The NIS2 Directive and Sweden's Cybersecurity Act - What Applies to Your Business in 2026?

Sweden's Cybersecurity Act is now in force, and more Swedish businesses are affected than many expect. For organisations in the right sector and size bracket, NIS2 is not just about policy documents but about registration, risk management, and real incident reporting.

Sweden implemented NIS2 late. The original EU deadline was October 2024, but the Swedish Cybersecurity Act did not enter into force until 15 January 2026 after the European Commission opened infringement proceedings against Sweden. The law is now in force - and affected organisations need to act.

What is NIS2 and why does it matter to Swedish businesses?

NIS2 is the EU's updated cybersecurity directive and replaces the older NIS framework from 2018. Its purpose is to raise resilience in essential and digitally dependent organisations through clearer requirements for risk management, incident reporting, and leadership accountability.

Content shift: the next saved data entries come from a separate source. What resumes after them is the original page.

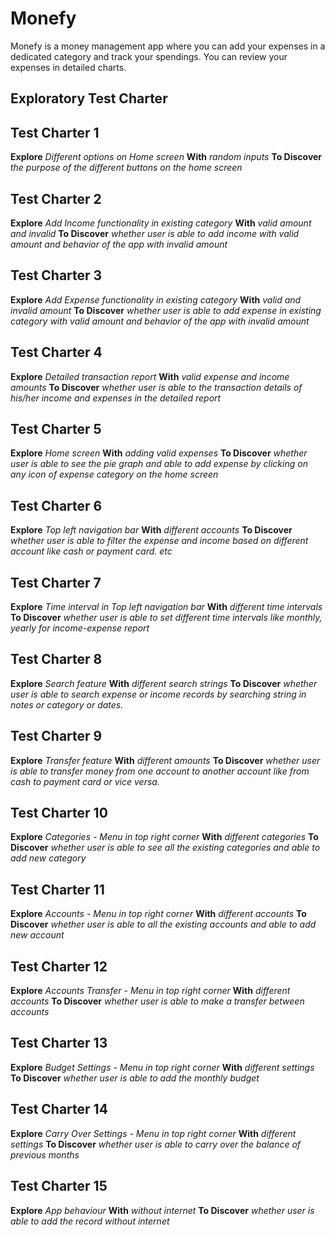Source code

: ﻿# Monefy

Monefy is a money management app where you can add your expenses in a dedicated category and 
track your spendings. You can review your expenses in detailed charts.

## Exploratory Test Charter

## Test Charter 1

**Explore** *Different options on Home screen*
**With** *random inputs*
**To Discover** *the purpose of the different buttons on the home screen*

## Test Charter 2

**Explore** *Add Income functionality in existing category*
**With** *valid amount and invalid*
**To Discover** *whether user is able to add income with valid amount and behavior of the 
app with invalid amount*

## Test Charter 3

**Explore** *Add Expense functionality in existing category*
**With** *valid and invalid amount*
**To Discover** *whether user is able to add expense in existing category with valid amount 
and behavior of the app with invalid amount*

## Test Charter 4

**Explore** *Detailed transaction report*
**With** *valid expense and income amounts*
**To Discover** *whether user is able to the transaction details of his/her income and 
expenses in the detailed report*

## Test Charter 5

**Explore** *Home screen*
**With** *adding valid expenses*
**To Discover** *whether user is able to see the pie graph and able to add expense by clicking
 on any icon of expense category on the home screen*

## Test Charter 6

**Explore** *Top left navigation bar*
**With** *different accounts*
**To Discover** *whether user is able to filter the expense and income based on different 
account like cash or payment card. etc*

## Test Charter 7

**Explore** *Time interval in Top left navigation bar*
**With** *different time intervals*
**To Discover** *whether user is able to set different time intervals like monthly, yearly for
 income-expense report*

## Test Charter 8

**Explore** *Search feature*
**With** *different search strings*
**To Discover** *whether user is able to search expense or income records by searching string 
in notes or category or dates.*

## Test Charter 9

**Explore** *Transfer feature*
**With** *different amounts*
**To Discover** *whether user is able to transfer money from one account to another account 
like from cash to payment card or vice versa.*

## Test Charter 10

**Explore** *Categories - Menu in top right corner*
**With** *different categories*
**To Discover** *whether user is able to see all the existing categories and able to add new
 category*

## Test Charter 11

**Explore** *Accounts - Menu in top right corner*
**With** *different accounts*
**To Discover** *whether user is able to all the existing accounts and able to add new
 account*

## Test Charter 12

**Explore** *Accounts Transfer - Menu in top right corner*
**With** *different accounts*
**To Discover** *whether user is able to make a transfer between accounts*

## Test Charter 13

**Explore** *Budget Settings - Menu in top right corner*
**With** *different settings*
**To Discover** *whether user is able to add the monthly budget*

## Test Charter 14

**Explore** *Carry Over Settings - Menu in top right corner*
**With** *different settings*
**To Discover** *whether user is able to carry over the balance of previous months*

## Test Charter 15

**Explore** *App behaviour*
**With** *without internet*
**To Discover** *whether user is able to add the record without internet*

This is not the same as GDPR. GDPR focuses on personal data, while NIS2 focuses on operational security, networks, information systems, and the ability to withstand cyber incidents. That means many Swedish businesses need to work against both frameworks in parallel.

Which businesses are covered by the Cybersecurity Act?

The law covers organisations in 18 designated sectors. The main rule is that a company is in scope if it operates in the right sector and has at least 50 employees or at least EUR 10 million in turnover or balance sheet total. Some actors are covered regardless of size, such as trusted service providers and parts of digital infrastructure.

The Swedish law also applies a clear whole-entity approach. That means the organisation's full IT footprint can be in scope, not just the systems you personally classify as critical. For Swedish businesses, this is a stricter application than many initially expected.

• Energy
• Transport
• Banking
• Financial market infrastructures
• Health
• Drinking water
• Waste water
• Digital infrastructure
• ICT service management (B2B)
• Public administration
• Space
• Postal and courier services
• Waste management
• Chemicals
• Food
• Manufacturing
• Digital providers
• Research

What is required if you are in scope?

The first step is registration with the relevant supervisory authority as soon as possible. After that, you need to show that you work with risk-management measures that are technical, operational, and organisational - not just policies on paper but controls that work in practice.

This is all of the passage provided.